Fishing wet

Fishing wet

Viking Lars | Saturday, 17 October 2020

Flies, that is - not fishing wet, even though that happens when you fall over, tour waders leak or you get caught in the rain with out a rain jacket. Fishing wet flies is an art as diffifult and refined as fishing dries or the upstream nymph in my opinion.

Many people say that there's nothing difficult is casting down and across and letting the current fish your fly. Well no, not as such, but in doing that you probably won't catch any more fish than you would just casting a dry upstream and letting it drift down.

Wet fly and streamer fishing is getting more and more popular these years, and I think one reason is the "big streamer movement", primarily from the US, where they really fish huge streamers for trout. There's nothing new about is as such. I fished huge streamers for bull trout when I was in Montana 20 years ago and fly fishers like Kelly Galloup has been promoting and fishing huge flies and streamer for trout for years and years.

But it's rising in popularity, which is think is great, because diversity is good and consistent succes on any water depends on being able to handle as many methods as possible.

When I began fly fishing, I began fishing the salt around Denmark, because that's what we do. In the rivers I fished dries and nymphs, because I was lucky enough to be mentored by a couple of people who were excellent dry fly and nymph fishermen. I rarely fished wets to begin with. But fish don't always rise and in early and late season they might be a bit slow. That's one of the cases where wets and streamers come in.

Rather than just covering water, casting across and swinging, I like to choose flies carefully (weighted, unweighted, small, big, streamer, wet fly etc) to fit the situation. I almost always fish a floating line, because our Danish rivers usually have a lot of weed growth during the season, and a floating line gives good control in steering your fly around, past, even under weeds and in fact also over depth.

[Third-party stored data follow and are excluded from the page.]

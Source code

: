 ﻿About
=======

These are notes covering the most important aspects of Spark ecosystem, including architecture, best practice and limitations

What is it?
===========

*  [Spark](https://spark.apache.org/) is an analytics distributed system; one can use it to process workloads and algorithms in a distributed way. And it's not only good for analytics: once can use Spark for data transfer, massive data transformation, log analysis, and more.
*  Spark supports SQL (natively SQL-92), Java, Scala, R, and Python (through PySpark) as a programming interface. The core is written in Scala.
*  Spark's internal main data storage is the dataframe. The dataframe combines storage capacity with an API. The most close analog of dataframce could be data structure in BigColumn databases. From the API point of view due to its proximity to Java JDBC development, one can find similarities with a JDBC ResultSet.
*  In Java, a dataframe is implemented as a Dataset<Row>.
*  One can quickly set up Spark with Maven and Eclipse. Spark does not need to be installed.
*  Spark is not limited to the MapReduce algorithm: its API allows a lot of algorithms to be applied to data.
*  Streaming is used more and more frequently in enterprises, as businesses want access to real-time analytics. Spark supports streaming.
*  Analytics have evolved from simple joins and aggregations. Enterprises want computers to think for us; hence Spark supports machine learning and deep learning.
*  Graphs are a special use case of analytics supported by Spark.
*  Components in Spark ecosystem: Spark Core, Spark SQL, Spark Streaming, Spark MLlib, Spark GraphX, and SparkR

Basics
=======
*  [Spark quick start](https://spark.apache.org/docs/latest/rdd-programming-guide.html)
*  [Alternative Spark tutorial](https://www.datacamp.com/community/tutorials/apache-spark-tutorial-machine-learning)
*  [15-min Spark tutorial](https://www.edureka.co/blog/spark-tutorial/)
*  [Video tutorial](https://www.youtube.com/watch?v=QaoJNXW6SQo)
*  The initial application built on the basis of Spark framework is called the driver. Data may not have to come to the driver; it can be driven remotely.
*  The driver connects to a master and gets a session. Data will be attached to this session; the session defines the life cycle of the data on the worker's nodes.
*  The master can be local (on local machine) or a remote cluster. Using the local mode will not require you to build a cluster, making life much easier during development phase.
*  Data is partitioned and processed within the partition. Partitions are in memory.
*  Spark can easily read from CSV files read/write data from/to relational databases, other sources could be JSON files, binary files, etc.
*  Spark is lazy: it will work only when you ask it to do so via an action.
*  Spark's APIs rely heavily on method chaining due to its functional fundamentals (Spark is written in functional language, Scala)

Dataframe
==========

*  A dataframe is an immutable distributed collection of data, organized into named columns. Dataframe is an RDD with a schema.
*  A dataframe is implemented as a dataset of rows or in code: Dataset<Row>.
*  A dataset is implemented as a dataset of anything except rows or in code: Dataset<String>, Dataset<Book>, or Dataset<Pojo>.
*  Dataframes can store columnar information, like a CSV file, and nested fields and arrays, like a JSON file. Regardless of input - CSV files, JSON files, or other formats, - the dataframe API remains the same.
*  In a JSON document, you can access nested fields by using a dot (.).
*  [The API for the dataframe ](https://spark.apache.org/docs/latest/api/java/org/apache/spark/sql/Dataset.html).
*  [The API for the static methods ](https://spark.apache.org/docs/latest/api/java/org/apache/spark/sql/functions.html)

The satisfaction in tying on the right fly, casting it to drift down to reach both depth and lie, controlling it's drift with a mend or two along the way, tightening up the line to animate the fly and feeling the strike is every bit as good as getting the same fish on a dry. And it requires at least as many skills.

Just watch some of the YouTube videos of the really good streamer fishers and the array to retrieves and techniques they use - it's quite fascinating.

And when it comes down to it, I think no fly really says "fly" the way a classic wet fly does. So in the PoD, a re-run of a March Brown I tied a while ago.

Have a great weekend!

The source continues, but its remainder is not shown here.